**Problem description:**
Transcribe the entries below exactly as they appear.

**Raw data:**
========================================================================
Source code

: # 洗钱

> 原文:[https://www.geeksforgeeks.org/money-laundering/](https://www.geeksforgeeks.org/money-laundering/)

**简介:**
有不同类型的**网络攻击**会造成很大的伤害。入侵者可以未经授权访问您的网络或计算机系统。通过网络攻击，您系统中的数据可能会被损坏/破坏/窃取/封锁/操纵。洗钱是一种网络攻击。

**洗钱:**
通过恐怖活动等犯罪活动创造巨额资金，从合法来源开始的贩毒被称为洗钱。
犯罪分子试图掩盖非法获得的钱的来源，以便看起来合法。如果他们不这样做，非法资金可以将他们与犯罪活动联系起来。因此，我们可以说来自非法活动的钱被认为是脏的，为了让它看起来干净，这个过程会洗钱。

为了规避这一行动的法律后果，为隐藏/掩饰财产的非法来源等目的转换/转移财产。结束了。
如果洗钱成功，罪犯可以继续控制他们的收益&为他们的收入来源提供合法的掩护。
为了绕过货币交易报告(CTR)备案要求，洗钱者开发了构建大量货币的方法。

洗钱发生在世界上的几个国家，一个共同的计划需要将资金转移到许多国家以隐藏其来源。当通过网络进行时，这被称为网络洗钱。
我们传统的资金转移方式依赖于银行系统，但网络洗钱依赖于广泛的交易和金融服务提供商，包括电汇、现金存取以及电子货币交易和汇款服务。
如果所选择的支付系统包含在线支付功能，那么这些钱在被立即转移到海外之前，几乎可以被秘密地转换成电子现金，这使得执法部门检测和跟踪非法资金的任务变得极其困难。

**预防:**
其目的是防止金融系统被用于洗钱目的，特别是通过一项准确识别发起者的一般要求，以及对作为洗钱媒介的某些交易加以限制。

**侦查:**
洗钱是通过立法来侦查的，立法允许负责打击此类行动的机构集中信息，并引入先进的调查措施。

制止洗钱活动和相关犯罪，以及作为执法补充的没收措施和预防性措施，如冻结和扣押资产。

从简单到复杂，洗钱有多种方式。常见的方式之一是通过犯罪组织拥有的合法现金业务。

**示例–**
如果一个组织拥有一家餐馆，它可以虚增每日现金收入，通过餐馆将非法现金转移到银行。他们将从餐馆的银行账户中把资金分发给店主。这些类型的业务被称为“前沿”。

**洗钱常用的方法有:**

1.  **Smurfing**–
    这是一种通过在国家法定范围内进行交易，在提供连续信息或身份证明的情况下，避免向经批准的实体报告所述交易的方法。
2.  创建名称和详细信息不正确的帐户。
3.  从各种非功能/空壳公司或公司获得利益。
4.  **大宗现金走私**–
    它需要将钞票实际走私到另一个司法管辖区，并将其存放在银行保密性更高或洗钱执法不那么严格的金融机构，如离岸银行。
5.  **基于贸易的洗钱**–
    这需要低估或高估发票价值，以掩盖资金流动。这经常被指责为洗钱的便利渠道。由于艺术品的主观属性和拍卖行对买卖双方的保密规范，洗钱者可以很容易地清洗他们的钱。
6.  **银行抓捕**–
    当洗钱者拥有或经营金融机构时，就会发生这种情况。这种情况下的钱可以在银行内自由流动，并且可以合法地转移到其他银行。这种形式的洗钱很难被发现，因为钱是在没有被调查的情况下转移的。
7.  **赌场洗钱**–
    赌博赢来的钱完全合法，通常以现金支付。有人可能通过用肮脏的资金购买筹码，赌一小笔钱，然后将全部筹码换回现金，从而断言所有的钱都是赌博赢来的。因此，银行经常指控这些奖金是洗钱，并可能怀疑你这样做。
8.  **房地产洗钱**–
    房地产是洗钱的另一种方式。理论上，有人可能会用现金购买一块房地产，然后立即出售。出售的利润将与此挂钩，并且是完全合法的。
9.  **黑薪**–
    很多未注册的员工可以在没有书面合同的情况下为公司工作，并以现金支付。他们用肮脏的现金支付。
========================================================================
**Answer box:**
Source code

: # 洗钱

> 原文:[https://www.geeksforgeeks.org/money-laundering/](https://www.geeksforgeeks.org/money-laundering/)

**简介:**
有不同类型的**网络攻击**会造成很大的伤害。入侵者可以未经授权访问您的网络或计算机系统。通过网络攻击，您系统中的数据可能会被损坏/破坏/窃取/封锁/操纵。洗钱是一种网络攻击。

**洗钱:**
通过恐怖活动等犯罪活动创造巨额资金，从合法来源开始的贩毒被称为洗钱。
犯罪分子试图掩盖非法获得的钱的来源，以便看起来合法。如果他们不这样做，非法资金可以将他们与犯罪活动联系起来。因此，我们可以说来自非法活动的钱被认为是脏的，为了让它看起来干净，这个过程会洗钱。

为了规避这一行动的法律后果，为隐藏/掩饰财产的非法来源等目的转换/转移财产。结束了。
如果洗钱成功，罪犯可以继续控制他们的收益&为他们的收入来源提供合法的掩护。
为了绕过货币交易报告(CTR)备案要求，洗钱者开发了构建大量货币的方法。

洗钱发生在世界上的几个国家，一个共同的计划需要将资金转移到许多国家以隐藏其来源。当通过网络进行时，这被称为网络洗钱。
我们传统的资金转移方式依赖于银行系统，但网络洗钱依赖于广泛的交易和金融服务提供商，包括电汇、现金存取以及电子货币交易和汇款服务。
如果所选择的支付系统包含在线支付功能，那么这些钱在被立即转移到海外之前，几乎可以被秘密地转换成电子现金，这使得执法部门检测和跟踪非法资金的任务变得极其困难。

**预防:**
其目的是防止金融系统被用于洗钱目的，特别是通过一项准确识别发起者的一般要求，以及对作为洗钱媒介的某些交易加以限制。

**侦查:**
洗钱是通过立法来侦查的，立法允许负责打击此类行动的机构集中信息，并引入先进的调查措施。

制止洗钱活动和相关犯罪，以及作为执法补充的没收措施和预防性措施，如冻结和扣押资产。

从简单到复杂，洗钱有多种方式。常见的方式之一是通过犯罪组织拥有的合法现金业务。

**示例–**
如果一个组织拥有一家餐馆，它可以虚增每日现金收入，通过餐馆将非法现金转移到银行。他们将从餐馆的银行账户中把资金分发给店主。这些类型的业务被称为“前沿”。

**洗钱常用的方法有:**

1.  **Smurfing**–
    这是一种通过在国家法定范围内进行交易，在提供连续信息或身份证明的情况下，避免向经批准的实体报告所述交易的方法。
2.  创建名称和详细信息不正确的帐户。
3.  从各种非功能/空壳公司或公司获得利益。
4.  **大宗现金走私**–
    它需要将钞票实际走私到另一个司法管辖区，并将其存放在银行保密性更高或洗钱执法不那么严格的金融机构，如离岸银行。
5.  **基于贸易的洗钱**–
    这需要低估或高估发票价值，以掩盖资金流动。这经常被指责为洗钱的便利渠道。由于艺术品的主观属性和拍卖行对买卖双方的保密规范，洗钱者可以很容易地清洗他们的钱。
6.  **银行抓捕**–
    当洗钱者拥有或经营金融机构时，就会发生这种情况。这种情况下的钱可以在银行内自由流动，并且可以合法地转移到其他银行。这种形式的洗钱很难被发现，因为钱是在没有被调查的情况下转移的。
7.  **赌场洗钱**–
    赌博赢来的钱完全合法，通常以现金支付。有人可能通过用肮脏的资金购买筹码，赌一小笔钱，然后将全部筹码换回现金，从而断言所有的钱都是赌博赢来的。因此，银行经常指控这些奖金是洗钱，并可能怀疑你这样做。
8.  **房地产洗钱**–
    房地产是洗钱的另一种方式。理论上，有人可能会用现金购买一块房地产，然后立即出售。出售的利润将与此挂钩，并且是完全合法的。
9.  **黑薪**–
    很多未注册的员工可以在没有书面合同的情况下为公司工作，并以现金支付。他们用肮脏的现金支付。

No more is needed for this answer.